Ich habe lange nur schwarz-weiß gearbeitet, die erste Farbpalette ergab sich aus der Erkenntnis, dass unterschiedliche schwarze Tuschen beim Auswaschen verschiedene Farbtöne ergeben: manche blau, andere eher violett oder rötlich. Aus diesen gedeckten Farbtönen ist das Interesse an Farbe langsam gewachsen. Ganze Bilder aus Farben aufzubauen, ist erst in den letzten Jahren reizvoll geworden. Das hängt vielleicht mit der Interessensverschiebung von der Linie in der Zeichnung hin zur Fläche in der Malerei zusammen.
Ich mische fast alle Farben mit Weiß – es fasziniert mich, dass sich eine einzige Farbe in alle Nuancen verändern kann, wenn sich die Mischverhältnisse ändern.
PARNASS: Eine Zeit lang hast du auch mit Rahmen für deine Arbeiten experimentiert, dann waren es mehr Bildobjekte, nun hältst du dich eher wieder an die Fläche, warum?

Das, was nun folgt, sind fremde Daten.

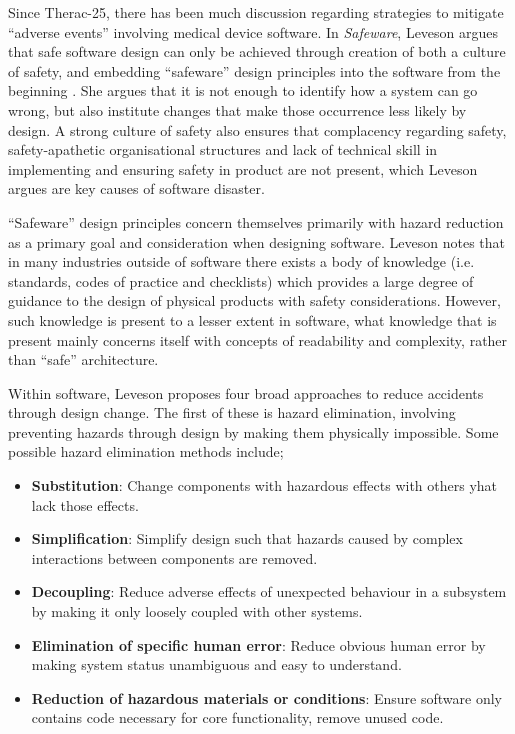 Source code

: \documentclass{cshonours}
\newcommand{\ther}{Therac-25\xspace}
\begin{document}
Since \ther, there has been much discussion regarding strategies to mitigate ``adverse events'' involving medical device software. In \textit{Safeware}, Leveson argues that safe software design can only be achieved through creation of both a culture of safety, \cite[ch.~4]{safeware} and embedding ``safeware'' design principles into the software from the beginning \cite[ch.~16]{safeware}. She argues that it is not enough to identify how a system can go wrong, but also institute changes that make those occurrence less likely by design. A strong culture of safety also ensures that complacency regarding safety, safety-apathetic organisational structures and lack of technical skill in implementing and ensuring safety in product are not present, which Leveson argues are key causes of software disaster.

``Safeware'' design principles concern themselves primarily with hazard reduction as a primary goal and consideration when designing software. Leveson notes that in many industries outside of software there exists a body of knowledge (i.e. standards, codes of practice and checklists) which provides a large degree of guidance to the design of physical products with safety considerations. However, such knowledge is present to a lesser extent in software, what knowledge that is present mainly concerns itself with concepts of readability and complexity, rather than ``safe'' architecture.

Within software, Leveson proposes four broad approaches to reduce accidents through design change. The first of these is hazard elimination, involving preventing hazards through design by making them physically impossible. Some possible hazard elimination methods include;
 \begin{itemize}
  \item \textbf{Substitution}: Change components with hazardous effects with others yhat lack those effects.
  \item \textbf{Simplification}: Simplify design such that hazards caused by complex interactions between components are removed.
  \item \textbf{Decoupling}: Reduce adverse effects of unexpected behaviour in a subsystem by making it only loosely coupled with other systems.
  \item \textbf{Elimination of specific human error}: Reduce obvious human error by making system status unambiguous and easy to understand.
  \item \textbf{Reduction of hazardous materials or conditions}: Ensure software only contains code necessary for core functionality, remove unused code.
 \end{itemize}
 
\end{document}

Vielleicht kommt das wieder, das schließe ich nicht aus. Es war gut, sich eine Zeit lang nur auf die Malerei beziehungsweise auf die Leinwand zu konzentrieren. Es wurde mir irgendwann zu skulptural, es gibt ja sehr spannende Rahmen aus allen möglichen Materialien. Ich wollte mich auf die Malerei fokussieren, sie ist schließlich das kompromissbehaftetste Medium der Kunst. Obwohl – Kunstmachen ist eigentlich immer ein Kompromiss.
Denken kann man sich alles Mögliche, sobald man es ausführt, muss man Abstriche machen.
In der Malerei gibt es diesen fixen Rahmen, der ist nicht versteckt, sondern ganz klar definiert. Und innerhalb dieses Rahmens hat man doch wieder unendlich viele Freiheiten.
PARNASS: Was bedeutet nachhaltig #jungbleiben für dich?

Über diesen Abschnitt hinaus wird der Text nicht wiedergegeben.